Principles of Engaging Parents, carers and the school community
Schools have a central role in educating and supporting parents and whole school community with online safety.
Ofsted inspectors will be looking for evidence of parents eSafety sessions and Information embedded in school website or newsletters.
In the Ofsted E-safety briefing document for inspectors April 2013, Workshops for parents and children teaching parents (for example at sessions or in homework) are examples given for what is good or outstanding practice.
Promoting quality and appropriate ICT resources, not just the risks associated with E-safety
LGFL believe eSafety education should include not just the risks associated with the Internet and technology (3 c’s of content, contact and conduct) but also guidance and ideas on what good use of ICT looks like for children and young people.
Beyond the parent workshop, ideas for drip-feeding e-safety messages on a regular basis
E-safety parent sessions have been the traditional approach to educating parents and careers.
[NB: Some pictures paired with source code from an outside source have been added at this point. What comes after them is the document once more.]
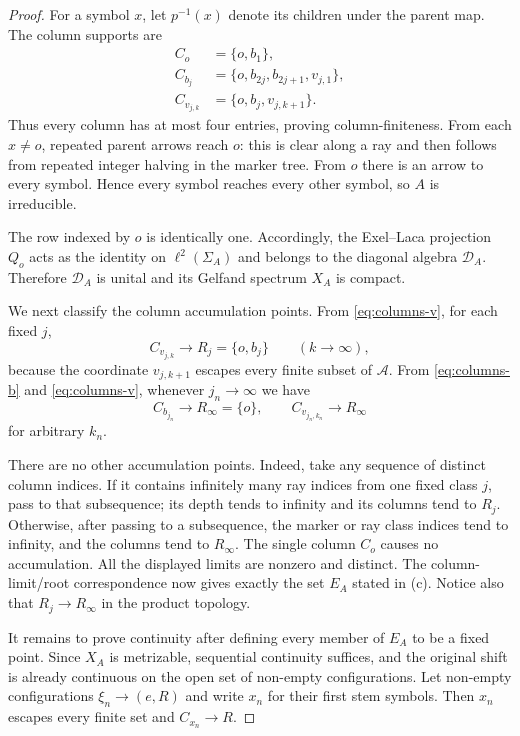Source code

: \documentclass[11pt]{article}
\newcommand{\EA}{E_A}
\newcommand{\XA}{X_A}
\newcommand{\SA}{\Sigma_A}
\begin{document}
\begin{proof}
For a symbol $x$, let $p^{-1}(x)$ denote its children under the parent map.
The column supports are
\begin{align}
 C_o&=\{o,b_1\},\label{eq:columns-o}\\
 C_{b_j}&=\{o,b_{2j},b_{2j+1},v_{j,1}\},\label{eq:columns-b}\\
 C_{v_{j,k}}&=\{o,b_j,v_{j,k+1}\}.\label{eq:columns-v}
\end{align}
Thus every column has at most four entries, proving column-finiteness.
From each $x\ne o$, repeated parent arrows reach $o$: this is clear along a
ray and then follows from repeated integer halving in the marker tree.  From
$o$ there is an arrow to every symbol.  Hence every symbol reaches every other
symbol, so $A$ is irreducible.

The row indexed by $o$ is identically one.  Accordingly, the Exel--Laca
projection $Q_o$ acts as the identity on $\ell^2(\SA)$ and belongs to the
diagonal algebra $\mathcal D_A$.  Therefore $\mathcal D_A$ is unital and its
Gelfand spectrum $\XA$ is compact.

We next classify the column accumulation points.  From
\eqref{eq:columns-v}, for each fixed $j$,
\[
 C_{v_{j,k}}\longrightarrow R_j=\{o,b_j\}
 \qquad(k\to\infty),
\]
because the coordinate $v_{j,k+1}$ escapes every finite subset of
$\mathcal A$.  From \eqref{eq:columns-b} and \eqref{eq:columns-v}, whenever
$j_n\to\infty$ we have
\[
 C_{b_{j_n}}\longrightarrow R_\infty=\{o\},\qquad
 C_{v_{j_n,k_n}}\longrightarrow R_\infty
\]
for arbitrary $k_n$.

There are no other accumulation points.  Indeed, take any sequence of
distinct column indices.  If it contains infinitely many ray indices from one
fixed class $j$, pass to that subsequence; its depth tends to infinity and its
columns tend to $R_j$.  Otherwise, after passing to a subsequence, the marker
or ray class indices tend to infinity, and the columns tend to $R_\infty$.
The single column $C_o$ causes no accumulation.  All the displayed limits are
nonzero and distinct.  The column-limit/root correspondence now gives exactly
the set $\EA$ stated in (c).  Notice also that $R_j\to R_\infty$ in the product
topology.

It remains to prove continuity after defining every member of $\EA$ to be a
fixed point.  Since $\XA$ is metrizable, sequential continuity suffices, and
the original shift is already continuous on the open set of non-empty
configurations.  Let non-empty configurations $\xi_n\to(e,R)$ and write
$x_n$ for their first stem symbols.  Then $x_n$ escapes every finite set and
$C_{x_n}\to R$.


\end{proof}
\end{document}
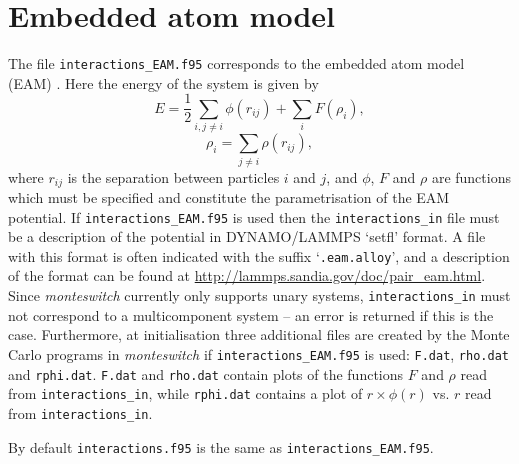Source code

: \documentclass{report}
\begin{document}
\section{Embedded atom model}
The file \texttt{interactions\_EAM.f95} corresponds to the embedded atom model (EAM) \cite{Daw_1984}. Here the energy of the system 
is given by
\begin{equation}
E = \frac{1}{2}\sum_{i,j\neq i}\phi(r_{ij}) + \sum_iF(\rho_i),
\end{equation}
\begin{equation}
\rho_i=\sum_{j\neq i}\rho(r_{ij}),
\end{equation}
where $r_{ij}$ is the separation between particles $i$ and $j$, and $\phi$, $F$ and $\rho$ are functions which must be specified
and constitute the parametrisation of the EAM potential. If \texttt{interactions\_EAM.f95} is used then the \texttt{interactions\_in}
file must be a description of the potential in DYNAMO/LAMMPS `setfl' format. A file with this format is often indicated with the 
suffix `\texttt{.eam.alloy}', and a description of the format can be found at \url{http://lammps.sandia.gov/doc/pair\_eam.html}. 
Since \emph{monteswitch} currently only supports unary systems, \texttt{interactions\_in} must not correspond to a 
multicomponent system -- an error is returned if this is the case. Furthermore, at initialisation three additional files are created by the
Monte Carlo programs in \emph{monteswitch} if \texttt{interactions\_EAM.f95} is used: \texttt{F.dat}, \texttt{rho.dat} and \texttt{rphi.dat}. 
\texttt{F.dat} and \texttt{rho.dat} contain plots of the functions $F$ and $\rho$ read from \texttt{interactions\_in}, while 
\texttt{rphi.dat} contains a plot of $r\times\phi(r)$ vs. $r$ read from \texttt{interactions\_in}. 

By default \texttt{interactions.f95} is the same as \texttt{interactions\_EAM.f95}.
\end{document}

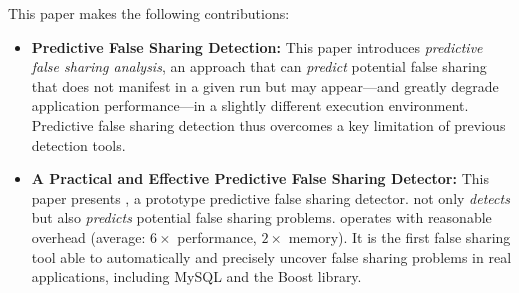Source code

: This paper makes the following contributions:

\begin{itemize}


\item
\textbf{Predictive False Sharing Detection:} This paper introduces \emph{predictive false sharing analysis}, an approach that can \emph{predict} potential false sharing that does not manifest in a given run but may appear---and greatly degrade application performance---in a slightly different execution environment. 
Predictive false sharing detection thus overcomes a key limitation of previous detection tools.


\item
\textbf{A Practical and Effective Predictive False Sharing Detector:} 
This paper presents \Predator{}, a prototype predictive false sharing detector. \Predator{} not only \emph{detects} but also \emph{predicts} potential false sharing problems.
\Predator{} operates with reasonable overhead (average: $6\times$ performance, $2\times$ memory). It is the first false sharing tool able to automatically and precisely uncover
false sharing problems in real applications, including 
MySQL and the Boost library.

\end{itemize}

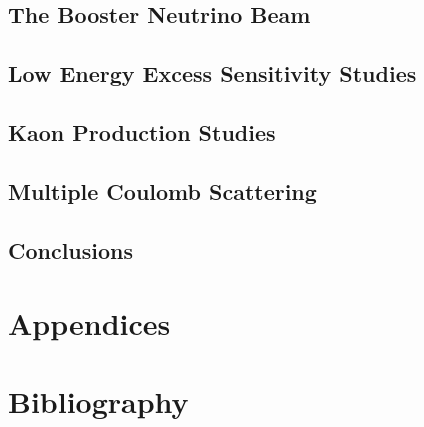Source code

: \documentclass[11pt,openright,twoside,letterpaper,onecolumn]{report} %
\begin{document}
\chapter{The Booster Neutrino Beam}
\label{sec:beam}


\chapter{Low Energy Excess Sensitivity Studies}
\label{sec:LEEsensitivity}


\chapter{Kaon Production Studies}
\label{sec:kaon}


\chapter{Multiple Coulomb Scattering}
\label{sec:MCS}


\chapter{Conclusions}
\label{sec:conclusions}


\part{Appendices}
\appendix


\part{Bibliography}

 
\end{document}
However, we know it’s often the same parents who attend these sessions and with the prominence of technology in our daily lives and the fact it changes almost every week, E-safety definitely requires a drip-feed approach to education, with regular and creative ideas to communicate to even those hard to reach families.
Encourage a “Look left, look right, look left again” approach for E-safety in your school!
Adults being great role models
We all use the internet for work and pleasure and the internet is available on most mobile phones now. How does this impact on family life? When working with parents and carers it is important to reinforce we all use technology sensibly and appropriately.